Street sleepers compensated HK$100 each after govt officers threw away their belongings
The Leisure and Cultural Services Department was ordered by a tribunal on Tuesday to compensate nine street sleepers HK$100 each, after staffers and police threw away their belongings in an operation in Sham Shui Po in 2019.
The sleepers were happy about the “late justice”, but admit they can't buy much with the symbolic HK$100.
The operation in question took place on December 21, 2019, at Tung Chau Street Park where the nine usually stayed. Staffers from the department and anti-riot cops ordered the street sleepers – most of them were not present at that time – to clear of all their belongings in three minutes without prior notice.
Staffers then removed street sleepers' belongings and put everything into 12 trolleys near a squash court. They also threw away any item that were not retrieved by them three days after.
The street sleepers, with help from the Society for Community Organization (SoCO), then sued the government and requested compensation ranging between HK$2,000 and HK$13,290. Secretary for Justice Teresa Cheng Yeuk-wah was listed as the defendant in this case.
In the Small Claims Tribunal on Tuesday, adjudicator Arthur Lam Hei-wei said the department became the non-voluntary trustee of street sleepers' possessions as they cleared them off the park.
The “reasonable care” the department exercised didn't fit the requirements stated by the law, Lam continued, for staffers didn't take photos, categorize the items for street sleepers nor keep any records.
The department's explanation that those street sleepers didn't search for their belonging thoroughly and carefully was not supported by fact, Lam also said.
He slammed the department was being too harsh and unreasonable for asking street sleepers, some of whom were old and disabled, to dig into one-meter bin trolleys to find their own belongings.
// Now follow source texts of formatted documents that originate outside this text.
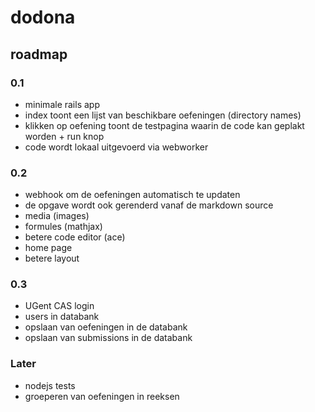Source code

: # dodona

## roadmap

### 0.1
* minimale rails app
* index toont een lijst van beschikbare oefeningen (directory names)
* klikken op oefening toont de testpagina waarin de code kan geplakt worden + run knop
* code wordt lokaal uitgevoerd via webworker

### 0.2
* webhook om de oefeningen automatisch te updaten
* de opgave wordt ook gerenderd vanaf de markdown source
* media (images)
* formules (mathjax)
* betere code editor (ace)
* home page
* betere layout

### 0.3
* UGent CAS login
* users in databank
* opslaan van oefeningen in de databank
* opslaan van submissions in de databank

### Later
* nodejs tests
* groeperen van oefeningen in reeksen
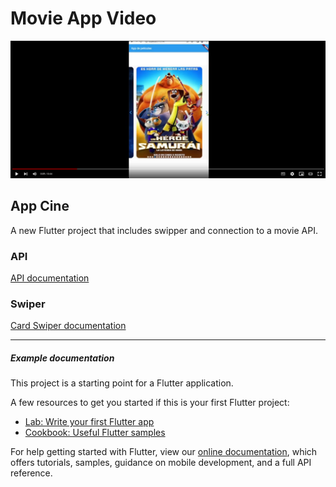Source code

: # Movie App Video

[![1660965372563](image/README/1660965372563.png)](https://youtu.be/SIQ8_Msh2JM "ENTREGA TP")

## App Cine

A new Flutter project that includes swipper and connection to a movie API.

### API

[API documentation](https://www.themoviedb.org/)

### Swiper

[Card Swiper documentation](https://pub.dev/packages/card_swiper)

-----

##### Example documentation

This project is a starting point for a Flutter application.

A few resources to get you started if this is your first Flutter project:

- [Lab: Write your first Flutter app](https://flutter.dev/docs/get-started/codelab)
- [Cookbook: Useful Flutter samples](https://flutter.dev/docs/cookbook)

For help getting started with Flutter, view our
[online documentation](https://flutter.dev/docs), which offers tutorials,
samples, guidance on mobile development, and a full API reference.
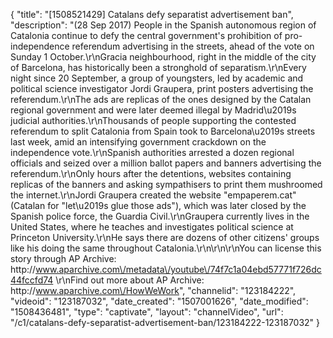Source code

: {
    "title": "[1508521429] Catalans defy separatist advertisement ban",
    "description": "(28 Sep 2017) People in the Spanish autonomous region of Catalonia continue to defy the central government's prohibition of pro-independence referendum advertising in the streets, ahead of the vote on Sunday 1 October.\r\nGracia neighbourhood, right in the middle of the city of Barcelona, has historically been a stronghold of separatism.\r\nEvery night since 20 September, a group of youngsters, led by academic and political science investigator Jordi Graupera, print posters advertising the referendum.\r\nThe ads are replicas of the ones designed by the Catalan regional government and were later deemed illegal by Madrid\u2019s judicial authorities.\r\nThousands of people supporting the contested referendum to split Catalonia from Spain took to Barcelona\u2019s streets last week, amid an intensifying government crackdown on the independence vote.\r\nSpanish authorities arrested a dozen regional officials and seized over a million ballot papers and banners advertising the referendum.\r\nOnly hours after the detentions, websites containing replicas of the banners and asking sympathisers to print them mushroomed the internet.\r\nJordi Graupera created the website \"empaperem.cat\" (Catalan for \"let\u2019s glue those ads\"), which was later closed by the Spanish police force, the Guardia Civil.\r\nGraupera currently lives in the United States, where he teaches and investigates political science at Princeton University.\r\nHe says there are dozens of other citizens' groups like his doing the same throughout Catalonia.\r\n\r\n\r\nYou can license this story through AP Archive: http:\/\/www.aparchive.com\/metadata\/youtube\/74f7c1a04ebd57771f726dc44fccfd74 \r\nFind out more about AP Archive: http:\/\/www.aparchive.com\/HowWeWork",
    "channelid": "123184222",
    "videoid": "123187032",
    "date_created": "1507001626",
    "date_modified": "1508436481",
    "type": "captivate",
    "layout": "channelVideo",
    "url": "\/c1\/catalans-defy-separatist-advertisement-ban\/123184222-123187032"
}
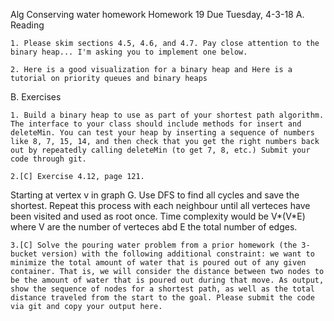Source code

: Alg Conserving water homework
Homework 19   Due Tuesday, 4-3-18
A. Reading

    1. Please skim sections 4.5, 4.6, and 4.7. Pay close attention to the binary heap... I'm asking you to implement one below.

    2. Here is a good visualization for a binary heap and Here is a tutorial on priority queues and binary heaps

B. Exercises

    1. Build a binary heap to use as part of your shortest path algorithm. The interface to your class should include methods for insert and deleteMin. You can test your heap by inserting a sequence of numbers like 8, 7, 15, 14, and then check that you get the right numbers back out by repeatedly calling deleteMin (to get 7, 8, etc.) Submit your code through git. 

    2.[C] Exercise 4.12, page 121.

Starting at vertex v in graph G. Use DFS to find all cycles and save the shortest. Repeat this process with each neighbour until all verteces have been visited and used as root once. Time complexity would be V*(V*E) where V are the number of verteces abd E the total number of edges.

    3.[C] Solve the pouring water problem from a prior homework (the 3-bucket version) with the following additional constraint: we want to minimize the total amount of water that is poured out of any given container. That is, we will consider the distance between two nodes to be the amount of water that is poured out during that move. As output, show the sequence of nodes for a shortest path, as well as the total distance traveled from the start to the goal. Please submit the code via git and copy your output here.
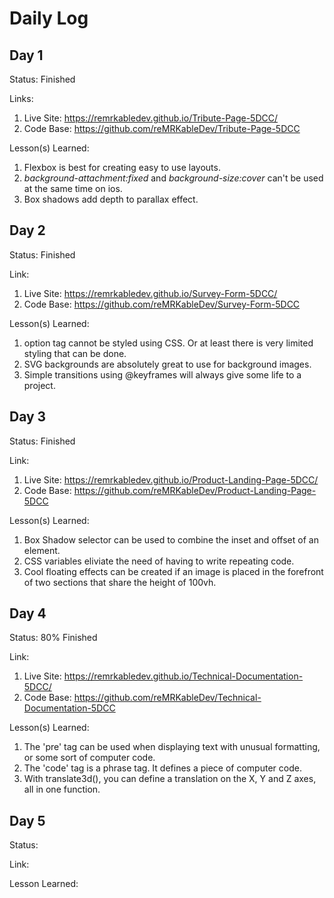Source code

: # Daily Log

## Day 1
Status: Finished

Links: 

1. Live Site: https://remrkabledev.github.io/Tribute-Page-5DCC/
2. Code Base: https://github.com/reMRKableDev/Tribute-Page-5DCC
   
Lesson(s) Learned: 

1. Flexbox is best for creating easy to use layouts.
2. *background-attachment:fixed* and *background-size:cover* can't be used at the same time on ios.
3. Box shadows add depth to parallax effect.



## Day 2
Status: Finished

Link:

1. Live Site: https://remrkabledev.github.io/Survey-Form-5DCC/
2. Code Base: https://github.com/reMRKableDev/Survey-Form-5DCC

Lesson(s) Learned: 

1. option tag cannot be styled using CSS. Or at least there is very limited styling that can be done.
2. SVG backgrounds are absolutely great to use for background images.
3. Simple transitions using @keyframes will always give some life to a project.

## Day 3
Status: Finished

Link:

1. Live Site: https://remrkabledev.github.io/Product-Landing-Page-5DCC/
2. Code Base: https://github.com/reMRKableDev/Product-Landing-Page-5DCC

Lesson(s) Learned: 

1. Box Shadow selector can be used to combine the inset and offset of an element.
2. CSS variables eliviate the need of having to write repeating code.
3. Cool floating effects can be created if an image is placed in the forefront of two sections that share the height of 100vh.

## Day 4
Status: 80% Finished

Link:

1. Live Site: https://remrkabledev.github.io/Technical-Documentation-5DCC/
2. Code Base: https://github.com/reMRKableDev/Technical-Documentation-5DCC

Lesson(s) Learned: 

1. The 'pre' tag can be used when displaying text with unusual formatting, or some sort of computer code.
2. The 'code' tag is a phrase tag. It defines a piece of computer code.
3. With translate3d(), you can define a translation on the X, Y and Z axes, all in one function.

## Day 5
Status:

Link:

Lesson Learned:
Lam also dismissed the department's claim that they had no obligation to search for the true owners of those items.
However, Lam said the nine street sleepers failed to provide any receipt and rejected their claims regarding the value of their lost items.
He then ordered the department to make a “symbolic” compensation of HK$100 to each street sleeper, while the legal fees will be split equally between the two parties.
Ng Wai-tung, a community organizer of SoCO, was satisfied after hearing the judgment and described the ruling as “late justice.” He criticized the department for not taking pictures of the confiscated possessions of the street sleepers, and was worried the government would appeal against the ruling.
One of the street sleepers surnamed Chan said it wasn't about the compensation but justice. He also pointed out that he could hardly buy anything with only HK$100.